Collected data:

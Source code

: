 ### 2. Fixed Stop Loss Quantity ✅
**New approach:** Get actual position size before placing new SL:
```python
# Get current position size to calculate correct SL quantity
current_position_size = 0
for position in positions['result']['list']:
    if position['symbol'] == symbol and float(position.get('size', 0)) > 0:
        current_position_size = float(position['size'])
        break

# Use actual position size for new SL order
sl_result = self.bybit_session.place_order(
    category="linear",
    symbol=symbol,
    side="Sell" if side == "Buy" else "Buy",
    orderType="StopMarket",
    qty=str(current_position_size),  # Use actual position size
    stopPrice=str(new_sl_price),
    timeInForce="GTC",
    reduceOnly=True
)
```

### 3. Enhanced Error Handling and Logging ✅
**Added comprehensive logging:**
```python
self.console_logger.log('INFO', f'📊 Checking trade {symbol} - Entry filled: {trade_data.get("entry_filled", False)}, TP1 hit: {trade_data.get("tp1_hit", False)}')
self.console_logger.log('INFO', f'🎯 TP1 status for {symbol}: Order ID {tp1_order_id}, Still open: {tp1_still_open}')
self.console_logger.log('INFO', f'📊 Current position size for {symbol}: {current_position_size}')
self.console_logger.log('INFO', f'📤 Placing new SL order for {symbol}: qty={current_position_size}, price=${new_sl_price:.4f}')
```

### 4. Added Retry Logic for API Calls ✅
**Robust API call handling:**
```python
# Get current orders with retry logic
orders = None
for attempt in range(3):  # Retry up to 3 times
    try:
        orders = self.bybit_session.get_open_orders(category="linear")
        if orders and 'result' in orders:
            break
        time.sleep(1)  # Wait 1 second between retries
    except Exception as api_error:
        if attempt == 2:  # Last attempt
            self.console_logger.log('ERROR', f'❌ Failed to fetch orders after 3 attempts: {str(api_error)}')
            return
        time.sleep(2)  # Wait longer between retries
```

---

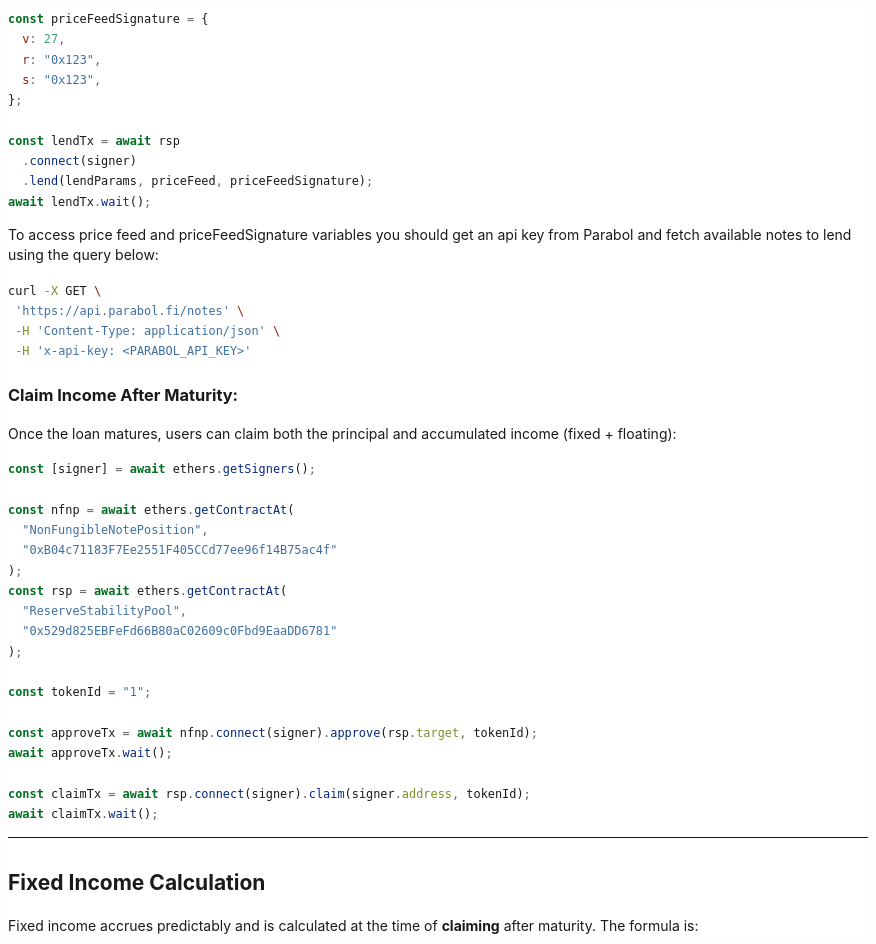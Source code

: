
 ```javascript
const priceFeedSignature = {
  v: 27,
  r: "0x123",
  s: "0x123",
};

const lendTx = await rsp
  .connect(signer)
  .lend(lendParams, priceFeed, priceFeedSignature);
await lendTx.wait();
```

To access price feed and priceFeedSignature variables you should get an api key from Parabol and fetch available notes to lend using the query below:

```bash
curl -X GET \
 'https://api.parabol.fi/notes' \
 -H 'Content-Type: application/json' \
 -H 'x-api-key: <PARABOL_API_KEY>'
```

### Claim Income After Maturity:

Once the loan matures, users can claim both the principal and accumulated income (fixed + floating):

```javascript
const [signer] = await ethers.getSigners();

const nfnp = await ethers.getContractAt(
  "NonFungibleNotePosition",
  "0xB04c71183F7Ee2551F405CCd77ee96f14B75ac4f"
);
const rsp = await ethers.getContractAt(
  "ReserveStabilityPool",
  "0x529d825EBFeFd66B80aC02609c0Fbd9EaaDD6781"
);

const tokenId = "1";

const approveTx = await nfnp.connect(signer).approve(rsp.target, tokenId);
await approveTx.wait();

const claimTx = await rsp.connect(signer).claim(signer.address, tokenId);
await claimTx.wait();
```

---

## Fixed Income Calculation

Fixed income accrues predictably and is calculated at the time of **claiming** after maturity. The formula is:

What needs to be done: Pull every line containing "connect" from the data.

Answer to this task:
  .connect(signer)
const approveTx = await nfnp.connect(signer).approve(rsp.target, tokenId);
const claimTx = await rsp.connect(signer).claim(signer.address, tokenId);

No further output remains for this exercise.